Directions for this task
Your answer should be every line of the records that contains the word "article".

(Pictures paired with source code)
* * * * * * *
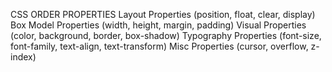 CSS ORDER PROPERTIES
Layout Properties (position, float, clear, display)
Box Model Properties (width, height, margin, padding)
Visual Properties (color, background, border, box-shadow)
Typography Properties (font-size, font-family, text-align, text-transform)
Misc Properties (cursor, overflow, z-index)
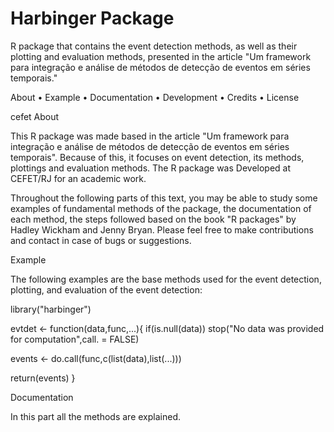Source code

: # Harbinger Package
R package that contains the event detection methods, 
as well as their plotting and evaluation methods, 
presented in the article "Um framework para integração 
e análise de métodos de detecção de eventos em séries 
temporais."

About • Example • Documentation • Development • Credits • License

cefet
About

This R package was made based in the article "Um framework para integração e análise de métodos de detecção de eventos em séries temporais". Because of this, it focuses on event detection, its methods, plottings and evaluation methods. The R package was Developed at CEFET/RJ for an academic work.

Throughout the following parts of this text, you may be able to study some examples of fundamental methods of the package, the documentation of each method, the steps followed based on the book "R packages" by Hadley Wickham and Jenny Bryan. Please feel free to make contributions and contact in case of bugs or suggestions.

Example

The following examples are the base methods used for the event detection, plotting, and evaluation of the event detection:

library("harbinger")

evtdet <- function(data,func,...){
  if(is.null(data)) stop("No data was provided for computation",call. = FALSE)

  events <- do.call(func,c(list(data),list(...)))

  return(events)
}



Documentation

In this part all the methods are explained.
* * * * * * *
Written response
presented in the article "Um framework para integração 
This R package was made based in the article "Um framework para integração e análise de métodos de detecção de eventos em séries temporais". Because of this, it focuses on event detection, its methods, plottings and evaluation methods. The R package was Developed at CEFET/RJ for an academic work.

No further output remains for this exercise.